Your copy of the lines below must match them exactly and contain no images.

****************************************

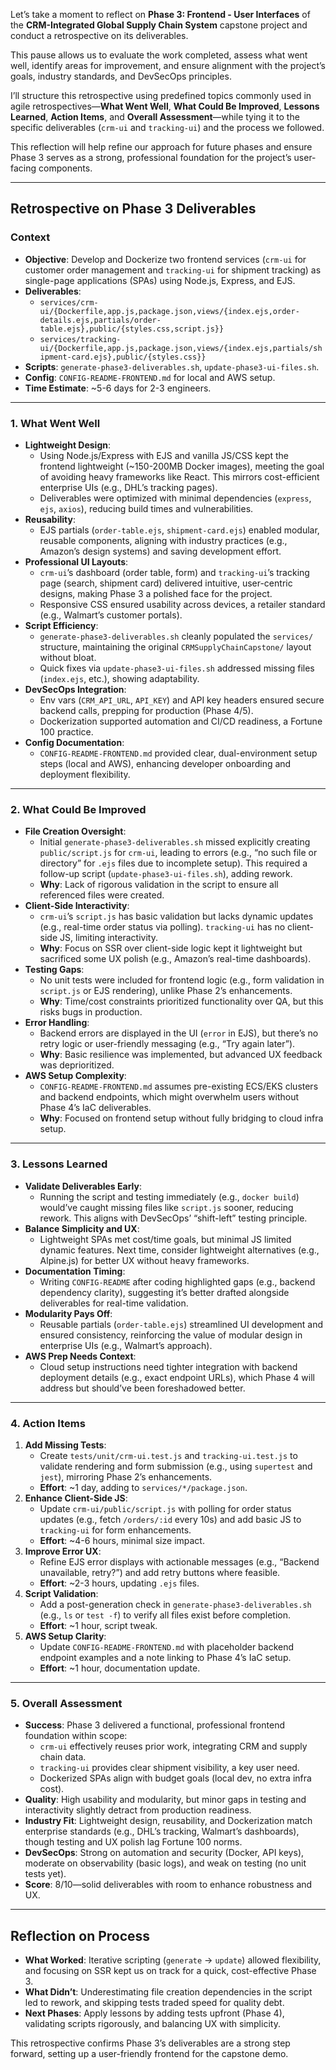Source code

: Let’s take a moment to reflect on **Phase 3: Frontend - User Interfaces** of the **CRM-Integrated Global Supply Chain System** capstone project and conduct a retrospective on its deliverables. 

This pause allows us to evaluate the work completed, assess what went well, identify areas for improvement, and ensure alignment with the project’s goals, industry standards, and DevSecOps principles. 

I’ll structure this retrospective using predefined topics commonly used in agile retrospectives—**What Went Well**, **What Could Be Improved**, **Lessons Learned**, **Action Items**, and **Overall Assessment**—while tying it to the specific deliverables (`crm-ui` and `tracking-ui`) and the process we followed. 

This reflection will help refine our approach for future phases and ensure Phase 3 serves as a strong, professional foundation for the project’s user-facing components.

---

## Retrospective on Phase 3 Deliverables

### Context
- **Objective**: Develop and Dockerize two frontend services (`crm-ui` for customer order management and `tracking-ui` for shipment tracking) as single-page applications (SPAs) using Node.js, Express, and EJS.
- **Deliverables**:
  - `services/crm-ui/{Dockerfile,app.js,package.json,views/{index.ejs,order-details.ejs,partials/order-table.ejs},public/{styles.css,script.js}}`
  - `services/tracking-ui/{Dockerfile,app.js,package.json,views/{index.ejs,partials/shipment-card.ejs},public/{styles.css}}`
- **Scripts**: `generate-phase3-deliverables.sh`, `update-phase3-ui-files.sh`.
- **Config**: `CONFIG-README-FRONTEND.md` for local and AWS setup.
- **Time Estimate**: ~5-6 days for 2-3 engineers.

---

### 1. What Went Well
- **Lightweight Design**:
  - Using Node.js/Express with EJS and vanilla JS/CSS kept the frontend lightweight (~150-200MB Docker images), meeting the goal of avoiding heavy frameworks like React. This mirrors cost-efficient enterprise UIs (e.g., DHL’s tracking pages).
  - Deliverables were optimized with minimal dependencies (`express`, `ejs`, `axios`), reducing build times and vulnerabilities.
- **Reusability**:
  - EJS partials (`order-table.ejs`, `shipment-card.ejs`) enabled modular, reusable components, aligning with industry practices (e.g., Amazon’s design systems) and saving development effort.
- **Professional UI Layouts**:
  - `crm-ui`’s dashboard (order table, form) and `tracking-ui`’s tracking page (search, shipment card) delivered intuitive, user-centric designs, making Phase 3 a polished face for the project.
  - Responsive CSS ensured usability across devices, a retailer standard (e.g., Walmart’s customer portals).
- **Script Efficiency**:
  - `generate-phase3-deliverables.sh` cleanly populated the `services/` structure, maintaining the original `CRMSupplyChainCapstone/` layout without bloat.
  - Quick fixes via `update-phase3-ui-files.sh` addressed missing files (`index.ejs`, etc.), showing adaptability.
- **DevSecOps Integration**:
  - Env vars (`CRM_API_URL`, `API_KEY`) and API key headers ensured secure backend calls, prepping for production (Phase 4/5).
  - Dockerization supported automation and CI/CD readiness, a Fortune 100 practice.
- **Config Documentation**:
  - `CONFIG-README-FRONTEND.md` provided clear, dual-environment setup steps (local and AWS), enhancing developer onboarding and deployment flexibility.

---

### 2. What Could Be Improved
- **File Creation Oversight**:
  - Initial `generate-phase3-deliverables.sh` missed explicitly creating `public/script.js` for `crm-ui`, leading to errors (e.g., “no such file or directory” for `.ejs` files due to incomplete setup). This required a follow-up script (`update-phase3-ui-files.sh`), adding rework.
  - **Why**: Lack of rigorous validation in the script to ensure all referenced files were created.
- **Client-Side Interactivity**:
  - `crm-ui`’s `script.js` has basic validation but lacks dynamic updates (e.g., real-time order status via polling). `tracking-ui` has no client-side JS, limiting interactivity.
  - **Why**: Focus on SSR over client-side logic kept it lightweight but sacrificed some UX polish (e.g., Amazon’s real-time dashboards).
- **Testing Gaps**:
  - No unit tests were included for frontend logic (e.g., form validation in `script.js` or EJS rendering), unlike Phase 2’s enhancements.
  - **Why**: Time/cost constraints prioritized functionality over QA, but this risks bugs in production.
- **Error Handling**:
  - Backend errors are displayed in the UI (`error` in EJS), but there’s no retry logic or user-friendly messaging (e.g., “Try again later”).
  - **Why**: Basic resilience was implemented, but advanced UX feedback was deprioritized.
- **AWS Setup Complexity**:
  - `CONFIG-README-FRONTEND.md` assumes pre-existing ECS/EKS clusters and backend endpoints, which might overwhelm users without Phase 4’s IaC deliverables.
  - **Why**: Focused on frontend setup without fully bridging to cloud infra setup.

---

### 3. Lessons Learned
- **Validate Deliverables Early**:
  - Running the script and testing immediately (e.g., `docker build`) would’ve caught missing files like `script.js` sooner, reducing rework. This aligns with DevSecOps’ “shift-left” testing principle.
- **Balance Simplicity and UX**:
  - Lightweight SPAs met cost/time goals, but minimal JS limited dynamic features. Next time, consider lightweight alternatives (e.g., Alpine.js) for better UX without heavy frameworks.
- **Documentation Timing**:
  - Writing `CONFIG-README` after coding highlighted gaps (e.g., backend dependency clarity), suggesting it’s better drafted alongside deliverables for real-time validation.
- **Modularity Pays Off**:
  - Reusable partials (`order-table.ejs`) streamlined UI development and ensured consistency, reinforcing the value of modular design in enterprise UIs (e.g., Walmart’s approach).
- **AWS Prep Needs Context**:
  - Cloud setup instructions need tighter integration with backend deployment details (e.g., exact endpoint URLs), which Phase 4 will address but should’ve been foreshadowed better.

---

### 4. Action Items
1. **Add Missing Tests**:
   - Create `tests/unit/crm-ui.test.js` and `tracking-ui.test.js` to validate rendering and form submission (e.g., using `supertest` and `jest`), mirroring Phase 2’s enhancements.
   - **Effort**: ~1 day, adding to `services/*/package.json`.
2. **Enhance Client-Side JS**:
   - Update `crm-ui/public/script.js` with polling for order status updates (e.g., fetch `/orders/:id` every 10s) and add basic JS to `tracking-ui` for form enhancements.
   - **Effort**: ~4-6 hours, minimal size impact.
3. **Improve Error UX**:
   - Refine EJS error displays with actionable messages (e.g., “Backend unavailable, retry?”) and add retry buttons where feasible.
   - **Effort**: ~2-3 hours, updating `.ejs` files.
4. **Script Validation**:
   - Add a post-generation check in `generate-phase3-deliverables.sh` (e.g., `ls` or `test -f`) to verify all files exist before completion.
   - **Effort**: ~1 hour, script tweak.
5. **AWS Setup Clarity**:
   - Update `CONFIG-README-FRONTEND.md` with placeholder backend endpoint examples and a note linking to Phase 4’s IaC setup.
   - **Effort**: ~1 hour, documentation update.

---

### 5. Overall Assessment
- **Success**: Phase 3 delivered a functional, professional frontend foundation within scope:
  - `crm-ui` effectively reuses prior work, integrating CRM and supply chain data.
  - `tracking-ui` provides clear shipment visibility, a key user need.
  - Dockerized SPAs align with budget goals (local dev, no extra infra cost).
- **Quality**: High usability and modularity, but minor gaps in testing and interactivity slightly detract from production readiness.
- **Industry Fit**: Lightweight design, reusability, and Dockerization match enterprise standards (e.g., DHL’s tracking, Walmart’s dashboards), though testing and UX polish lag Fortune 100 norms.
- **DevSecOps**: Strong on automation and security (Docker, API keys), moderate on observability (basic logs), and weak on testing (no unit tests yet).
- **Score**: 8/10—solid deliverables with room to enhance robustness and UX.

---

## Reflection on Process
- **What Worked**: Iterative scripting (`generate` → `update`) allowed flexibility, and focusing on SSR kept us on track for a quick, cost-effective Phase 3.
- **What Didn’t**: Underestimating file creation dependencies in the script led to rework, and skipping tests traded speed for quality debt.
- **Next Phases**: Apply lessons by adding tests upfront (Phase 4), validating scripts rigorously, and balancing UX with simplicity.

This retrospective confirms Phase 3’s deliverables are a strong step forward, setting up a user-friendly frontend for the capstone demo.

****************************************

— Result for this exercise —
Source code

: Let’s take a moment to reflect on **Phase 3: Frontend - User Interfaces** of the **CRM-Integrated Global Supply Chain System** capstone project and conduct a retrospective on its deliverables. 

This pause allows us to evaluate the work completed, assess what went well, identify areas for improvement, and ensure alignment with the project’s goals, industry standards, and DevSecOps principles. 

I’ll structure this retrospective using predefined topics commonly used in agile retrospectives—**What Went Well**, **What Could Be Improved**, **Lessons Learned**, **Action Items**, and **Overall Assessment**—while tying it to the specific deliverables (`crm-ui` and `tracking-ui`) and the process we followed. 

This reflection will help refine our approach for future phases and ensure Phase 3 serves as a strong, professional foundation for the project’s user-facing components.

---

## Retrospective on Phase 3 Deliverables

### Context
- **Objective**: Develop and Dockerize two frontend services (`crm-ui` for customer order management and `tracking-ui` for shipment tracking) as single-page applications (SPAs) using Node.js, Express, and EJS.
- **Deliverables**:
  - `services/crm-ui/{Dockerfile,app.js,package.json,views/{index.ejs,order-details.ejs,partials/order-table.ejs},public/{styles.css,script.js}}`
  - `services/tracking-ui/{Dockerfile,app.js,package.json,views/{index.ejs,partials/shipment-card.ejs},public/{styles.css}}`
- **Scripts**: `generate-phase3-deliverables.sh`, `update-phase3-ui-files.sh`.
- **Config**: `CONFIG-README-FRONTEND.md` for local and AWS setup.
- **Time Estimate**: ~5-6 days for 2-3 engineers.

---

### 1. What Went Well
- **Lightweight Design**:
  - Using Node.js/Express with EJS and vanilla JS/CSS kept the frontend lightweight (~150-200MB Docker images), meeting the goal of avoiding heavy frameworks like React. This mirrors cost-efficient enterprise UIs (e.g., DHL’s tracking pages).
  - Deliverables were optimized with minimal dependencies (`express`, `ejs`, `axios`), reducing build times and vulnerabilities.
- **Reusability**:
  - EJS partials (`order-table.ejs`, `shipment-card.ejs`) enabled modular, reusable components, aligning with industry practices (e.g., Amazon’s design systems) and saving development effort.
- **Professional UI Layouts**:
  - `crm-ui`’s dashboard (order table, form) and `tracking-ui`’s tracking page (search, shipment card) delivered intuitive, user-centric designs, making Phase 3 a polished face for the project.
  - Responsive CSS ensured usability across devices, a retailer standard (e.g., Walmart’s customer portals).
- **Script Efficiency**:
  - `generate-phase3-deliverables.sh` cleanly populated the `services/` structure, maintaining the original `CRMSupplyChainCapstone/` layout without bloat.
  - Quick fixes via `update-phase3-ui-files.sh` addressed missing files (`index.ejs`, etc.), showing adaptability.
- **DevSecOps Integration**:
  - Env vars (`CRM_API_URL`, `API_KEY`) and API key headers ensured secure backend calls, prepping for production (Phase 4/5).
  - Dockerization supported automation and CI/CD readiness, a Fortune 100 practice.
- **Config Documentation**:
  - `CONFIG-README-FRONTEND.md` provided clear, dual-environment setup steps (local and AWS), enhancing developer onboarding and deployment flexibility.

---

### 2. What Could Be Improved
- **File Creation Oversight**:
  - Initial `generate-phase3-deliverables.sh` missed explicitly creating `public/script.js` for `crm-ui`, leading to errors (e.g., “no such file or directory” for `.ejs` files due to incomplete setup). This required a follow-up script (`update-phase3-ui-files.sh`), adding rework.
  - **Why**: Lack of rigorous validation in the script to ensure all referenced files were created.
- **Client-Side Interactivity**:
  - `crm-ui`’s `script.js` has basic validation but lacks dynamic updates (e.g., real-time order status via polling). `tracking-ui` has no client-side JS, limiting interactivity.
  - **Why**: Focus on SSR over client-side logic kept it lightweight but sacrificed some UX polish (e.g., Amazon’s real-time dashboards).
- **Testing Gaps**:
  - No unit tests were included for frontend logic (e.g., form validation in `script.js` or EJS rendering), unlike Phase 2’s enhancements.
  - **Why**: Time/cost constraints prioritized functionality over QA, but this risks bugs in production.
- **Error Handling**:
  - Backend errors are displayed in the UI (`error` in EJS), but there’s no retry logic or user-friendly messaging (e.g., “Try again later”).
  - **Why**: Basic resilience was implemented, but advanced UX feedback was deprioritized.
- **AWS Setup Complexity**:
  - `CONFIG-README-FRONTEND.md` assumes pre-existing ECS/EKS clusters and backend endpoints, which might overwhelm users without Phase 4’s IaC deliverables.
  - **Why**: Focused on frontend setup without fully bridging to cloud infra setup.

---

### 3. Lessons Learned
- **Validate Deliverables Early**:
  - Running the script and testing immediately (e.g., `docker build`) would’ve caught missing files like `script.js` sooner, reducing rework. This aligns with DevSecOps’ “shift-left” testing principle.
- **Balance Simplicity and UX**:
  - Lightweight SPAs met cost/time goals, but minimal JS limited dynamic features. Next time, consider lightweight alternatives (e.g., Alpine.js) for better UX without heavy frameworks.
- **Documentation Timing**:
  - Writing `CONFIG-README` after coding highlighted gaps (e.g., backend dependency clarity), suggesting it’s better drafted alongside deliverables for real-time validation.
- **Modularity Pays Off**:
  - Reusable partials (`order-table.ejs`) streamlined UI development and ensured consistency, reinforcing the value of modular design in enterprise UIs (e.g., Walmart’s approach).
- **AWS Prep Needs Context**:
  - Cloud setup instructions need tighter integration with backend deployment details (e.g., exact endpoint URLs), which Phase 4 will address but should’ve been foreshadowed better.

---

### 4. Action Items
1. **Add Missing Tests**:
   - Create `tests/unit/crm-ui.test.js` and `tracking-ui.test.js` to validate rendering and form submission (e.g., using `supertest` and `jest`), mirroring Phase 2’s enhancements.
   - **Effort**: ~1 day, adding to `services/*/package.json`.
2. **Enhance Client-Side JS**:
   - Update `crm-ui/public/script.js` with polling for order status updates (e.g., fetch `/orders/:id` every 10s) and add basic JS to `tracking-ui` for form enhancements.
   - **Effort**: ~4-6 hours, minimal size impact.
3. **Improve Error UX**:
   - Refine EJS error displays with actionable messages (e.g., “Backend unavailable, retry?”) and add retry buttons where feasible.
   - **Effort**: ~2-3 hours, updating `.ejs` files.
4. **Script Validation**:
   - Add a post-generation check in `generate-phase3-deliverables.sh` (e.g., `ls` or `test -f`) to verify all files exist before completion.
   - **Effort**: ~1 hour, script tweak.
5. **AWS Setup Clarity**:
   - Update `CONFIG-README-FRONTEND.md` with placeholder backend endpoint examples and a note linking to Phase 4’s IaC setup.
   - **Effort**: ~1 hour, documentation update.

---

### 5. Overall Assessment
- **Success**: Phase 3 delivered a functional, professional frontend foundation within scope:
  - `crm-ui` effectively reuses prior work, integrating CRM and supply chain data.
  - `tracking-ui` provides clear shipment visibility, a key user need.
  - Dockerized SPAs align with budget goals (local dev, no extra infra cost).
- **Quality**: High usability and modularity, but minor gaps in testing and interactivity slightly detract from production readiness.
- **Industry Fit**: Lightweight design, reusability, and Dockerization match enterprise standards (e.g., DHL’s tracking, Walmart’s dashboards), though testing and UX polish lag Fortune 100 norms.
- **DevSecOps**: Strong on automation and security (Docker, API keys), moderate on observability (basic logs), and weak on testing (no unit tests yet).
- **Score**: 8/10—solid deliverables with room to enhance robustness and UX.

---

## Reflection on Process
- **What Worked**: Iterative scripting (`generate` → `update`) allowed flexibility, and focusing on SSR kept us on track for a quick, cost-effective Phase 3.
- **What Didn’t**: Underestimating file creation dependencies in the script led to rework, and skipping tests traded speed for quality debt.
- **Next Phases**: Apply lessons by adding tests upfront (Phase 4), validating scripts rigorously, and balancing UX with simplicity.

This retrospective confirms Phase 3’s deliverables are a strong step forward, setting up a user-friendly frontend for the capstone demo.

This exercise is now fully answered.